وَكَذَلِكَ جَعَلْنَا فِي كُلِّ قَرْيَةٍ أَكَابِرَ مُجَرِمِيهَا لِيَمْكُرُواْ فِيهَا وَمَا يَمْكُرُونَ إِلاَّ بِأَنفُسِهِمْ وَمَا يَشْعُرُونَ
Ve kezâlike cealnâ fî kulli karyetin ekâbire mucrimîhâ li yemkurû fîhâ, ve mâ yemkurûne illâ bi enfusihim ve mâ yeş’urûn(yeş’urûne).
ve kezâlike | : ve işte böylece, böylece, böyle |
cealnâ | : kıldık, yaptık |
fî kulli karyetin | : her kasabada, şehirde |
ekâbire | : önde gelenler, liderler |
mucrimî-hâ | : onun mücrimlerini (günah işleyenlerini) |
li yemkurû | : sahtekârlık, hile yapsınlar diye (yapmaları için) |
fî hâ | : orada |
ve mâ yemkurûne | : ve hile yapamazlar, aldatmazlar |
illâ | : ancak, ...’den başka |
bi enfusi-him | : kendilerini |
ve mâ yeş’urûne | : ve bunun şuuruna varmazlar, farkında değiller |
Diyanet İşleri = İşte böyle, her memlekette günahkârları oranın ileri gelenleri kıldık ki oralarda hilekârlık etsinler.
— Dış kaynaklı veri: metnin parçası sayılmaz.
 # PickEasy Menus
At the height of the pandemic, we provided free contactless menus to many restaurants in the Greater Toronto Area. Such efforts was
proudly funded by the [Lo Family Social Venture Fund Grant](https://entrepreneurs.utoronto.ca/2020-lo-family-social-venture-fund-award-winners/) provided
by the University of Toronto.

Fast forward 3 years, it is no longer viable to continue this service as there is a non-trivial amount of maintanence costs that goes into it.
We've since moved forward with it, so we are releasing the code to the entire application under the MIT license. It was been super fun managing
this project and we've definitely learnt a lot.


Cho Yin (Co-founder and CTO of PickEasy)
Hâlbuki onlar hilekârlığı ancak kendilerine yaparlar. Ama farkında olmuyorlar.
Abdulbaki Gölpınarlı = Ve böylece her şehirde, hîleler, düzenler kursunlar diye o şehrin günahkârlarını büyülttük, yücelttik, onlar ancak kendilerine karşı hîlekârlıkta bulunurlar ama bilmezler.
Abdullah Parlıyan = İşte bunun gibi, her ülkenin önde gelenlerini, hile ve entrika peşinde koşan suçlular durumuna sokarız. Ama çevirdikleri entrikalar, yalnız kendi aleyhlerine olur da, onu anlamazlar.
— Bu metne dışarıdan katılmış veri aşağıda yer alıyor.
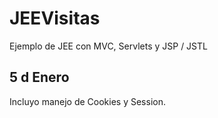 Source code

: # JEEVisitas

Ejemplo de JEE con MVC, Servlets y JSP / JSTL

## 5 d Enero

Incluyo manejo de Cookies y Session.
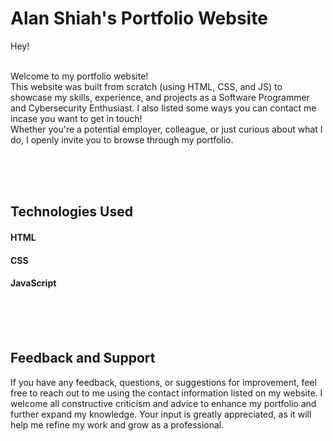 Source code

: # Alan Shiah's Portfolio Website
Hey!<br><br>

Welcome to my portfolio website! <br>This website was built from scratch (using HTML, CSS, and JS) to showcase my skills, experience, and projects as a Software Programmer and Cybersecurity Enthusiast. I also listed some ways you can contact me incase you want to get in touch! <br>
Whether you're a potential employer, colleague, or just curious about what I do, I openly invite you to browse through my portfolio.


<br><br><br>
## Technologies Used
#### HTML <br>
#### CSS <br>
#### JavaScript <br>

<br><br><br>
## Feedback and Support
If you have any feedback, questions, or suggestions for improvement, feel free to reach out to me using the contact information listed on my website. I welcome all constructive criticism and advice to enhance my portfolio and further expand my knowledge. Your input is greatly appreciated, as it will help me refine my work and grow as a professional.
Adem Uğur = Böylece biz, her kasabada, oralarda bozgunculuk yapmaları için, günahkârlarını liderler yaptık. Onlar yalnız kendilerini aldatırlar, ama farkında olmazlar.
Ahmed Hulusi = Böylece her şehirde ekâbiri (önde gelenleri), oranın suçluları kıldık ki, orada tuzak kursunlar. . . (Gerçekte) kendilerinden başkasına tuzak kurmuyorlar, farkında değiller!
Ahmet Tekin = Senin İslama davetine karşı savaş açan fasıkları, müşrikleri Mekkede güç-kuvvet, servet ve iktidar sahipleri haline getirdiğimiz gibi, İslama planlı cephe alarak müslümanlığı, müslüman nesilleri yozlaştıran, yok eden suçluları her ülkede büyük servet, güç ve iktidar sahipleri haline getirdik. Onlar bulundukları ülkelerde halkı hak yoldan uzaklaştırıyor, aldatıyor, asılsız iddialarını, soygun düzenlerini yürütmeyi sürdürüyorlar. Gerçekte onlar kendilerini ve birbirlerini aldatmaya devam ediyorlar. Bunun farkında değiller.
Ahmet Varol = Bu şekilde her kentin suçlularını orada hile yapsınlar diye ileri gelen kimseler kıldık. Onlar gerçekte ancak kendilerine hile yapmaktadırlar ama bunun bilincinde değiller.
Ali Bulaç = Böylece biz, her ülkenin önde gelenlerini -orada hileli düzenler kursunlar diye- oranın suçlu günahkarları kıldık. Oysa onlar, hileli düzeni ancak kendilerine kurarlar da bunun şuuruna varmazlar.
Ali Fikri Yavuz = Mekke’de olduğu gibi, her beldede de en büyük günâhkârları (mücrimleri yüksek) mevkide bulunduruyoruz ki, orada hile yapsınlar. Halbuki onlar, hileyi ancak kendilerine yapıyorlar da farkında değillerdir.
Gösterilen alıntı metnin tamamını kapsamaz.